TASK PROMPT: Pick out each line with the word "privacy" from the material that follows.
START PROVIDED RECORDS
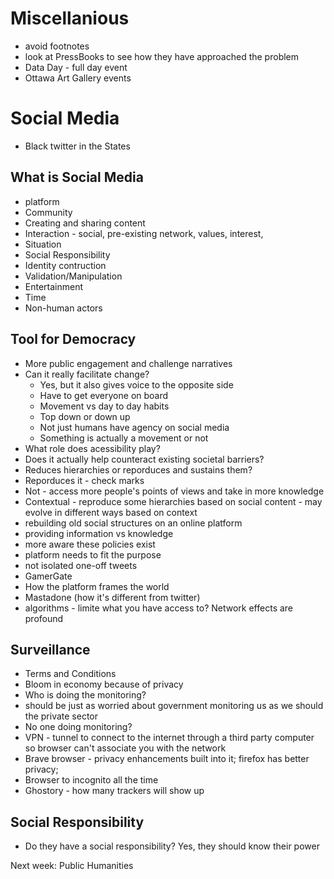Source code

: # Miscellanious 
* avoid footnotes
* look at PressBooks to see how they have approached the problem
* Data Day - full day event
* Ottawa Art Gallery events

# Social Media
* Black twitter in the States
## What is Social Media
* platform
* Community 
* Creating and sharing content
* Interaction - social, pre-existing network, values, interest, 
* Situation
* Social Responsibility
* Identity contruction 
* Validation/Manipulation
* Entertainment
* Time
* Non-human actors
## Tool for Democracy
* More public engagement and challenge narratives
* Can it really facilitate change?
  * Yes, but it also gives voice to the opposite side
  * Have to get everyone on board
  * Movement vs day to day habits
  * Top down or down up
  * Not just humans have agency on social media
  * Something is actually a movement or not
 * What role does acessibility play?
 * Does it actually help counteract existing societal barriers? 
 * Reduces hierarchies or reporduces and sustains them?
  * Reporduces it - check marks
  * Not - access more people's points of views and take in more knowledge
  * Contextual - reproduce some hierarchies based on social content - may evolve in different ways based on context
  * rebuilding old social structures on an online platform
  * providing information vs knowledge
  * more aware these policies exist
  * platform needs to fit the purpose
  * not isolated one-off tweets
  * GamerGate
  * How the platform frames the world 
  * Mastadone (how it's different from twitter)
  * algorithms - limite what you have access to? 
    Network effects are profound
 ## Surveillance
 * Terms and Conditions
 * Bloom in economy because of privacy
 * Who is doing the monitoring?
  * should be just as worried about government monitoring us as we should the private sector
  * No one doing monitoring? 
  * VPN - tunnel to connect to the internet through a third party computer so browser can't associate you with the network
  * Brave browser - privacy enhancements built into it; firefox has better privacy; 
  * Browser to incognito all the time
  * Ghostory - how many trackers will show up 
 ## Social Responsibility
 * Do they have a social responsibility? Yes, they should know their power
 
 
 Next week: Public Humanities

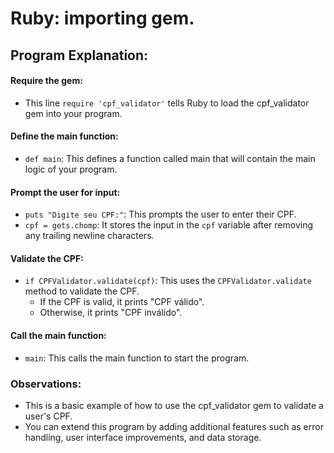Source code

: # Ruby: importing gem.

## Program Explanation:

#### Require the gem:
- This line `require 'cpf_validator'` tells Ruby to load the cpf_validator gem into your program.

#### Define the main function:
- `def main`: This defines a function called main that will contain the main logic of your program.

#### Prompt the user for input:
- `puts "Digite seu CPF:"`: This prompts the user to enter their CPF.
- `cpf = gets.chomp`: It stores the input in the `cpf` variable after removing any trailing newline characters.

#### Validate the CPF:
- `if CPFValidator.validate(cpf)`: This uses the `CPFValidator.validate` method to validate the CPF.
  - If the CPF is valid, it prints "CPF válido".
  - Otherwise, it prints "CPF inválido".

#### Call the main function:
- `main`: This calls the main function to start the program.

### Observations:

- This is a basic example of how to use the cpf_validator gem to validate a user's CPF.
- You can extend this program by adding additional features such as error handling, user interface improvements, and data storage.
END PROVIDED RECORDS
WRITTEN SOLUTION:
 * Bloom in economy because of privacy
  * Brave browser - privacy enhancements built into it; firefox has better privacy; 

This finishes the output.